*** Input data ***

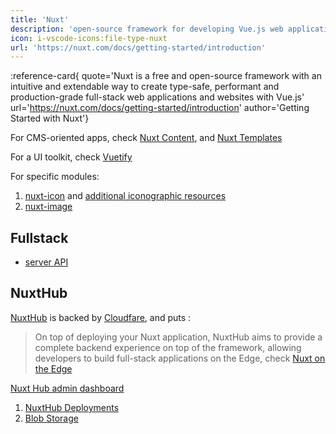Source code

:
 ```yaml
---
title: 'Nuxt'
description: 'open-source framework for developing Vue.js web applications'
icon: i-vscode-icons:file-type-nuxt
url: 'https://nuxt.com/docs/getting-started/introduction'
---
```


:reference-card{ quote='Nuxt is a free and open-source framework with an intuitive and extendable way to create type-safe, performant and production-grade full-stack web applications and websites with Vue.js' url='https://nuxt.com/docs/getting-started/introduction' author='Getting Started with Nuxt'}

For CMS-oriented apps, check [Nuxt Content](nuxt/content), and [Nuxt Templates](https://nuxt.com/templates)

For a UI toolkit, check [Vuetify](nuxt/vuetify)

For specific modules:

1. [nuxt-icon](nuxt/nuxt-icon) and [additional iconographic resources](/web/design/iconography)
2. [nuxt-image](https://image.nuxt.com/usage/nuxt-img)

## Fullstack

- [server API](/web/nuxt/server)


## NuxtHub

[NuxtHub](https://hub.nuxt.com/docs/getting-started) is backed by [Cloudfare](/nuxt/cloudfare), and puts :

>  On top of deploying your Nuxt application, NuxtHub aims to provide a complete backend experience on top of the framework, allowing developers to build full-stack applications on the Edge, check [Nuxt on the Edge](https://nuxt.com/blog/nuxt-on-the-edge)

[Nuxt Hub admin dashboard](https://admin.hub.nuxt.com/marco-a-almeida)

1. [NuxtHub Deployments](https://admin.hub.nuxt.com/marco-a-almeida/hello-edge/production)
2. [Blob Storage](https://hub.nuxt.com/docs/features/blob)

*** End of Input data ***

**What the task requires:**
Write out the lines above exactly, but only from the one containing "1. [nuxt-icon](nuxt/nuxt-icon) and" through the last one.

**Solved problem:**
1. [nuxt-icon](nuxt/nuxt-icon) and [additional iconographic resources](/web/design/iconography)
2. [nuxt-image](https://image.nuxt.com/usage/nuxt-img)

## Fullstack

- [server API](/web/nuxt/server)


## NuxtHub

[NuxtHub](https://hub.nuxt.com/docs/getting-started) is backed by [Cloudfare](/nuxt/cloudfare), and puts :

>  On top of deploying your Nuxt application, NuxtHub aims to provide a complete backend experience on top of the framework, allowing developers to build full-stack applications on the Edge, check [Nuxt on the Edge](https://nuxt.com/blog/nuxt-on-the-edge)

[Nuxt Hub admin dashboard](https://admin.hub.nuxt.com/marco-a-almeida)

1. [NuxtHub Deployments](https://admin.hub.nuxt.com/marco-a-almeida/hello-edge/production)
2. [Blob Storage](https://hub.nuxt.com/docs/features/blob)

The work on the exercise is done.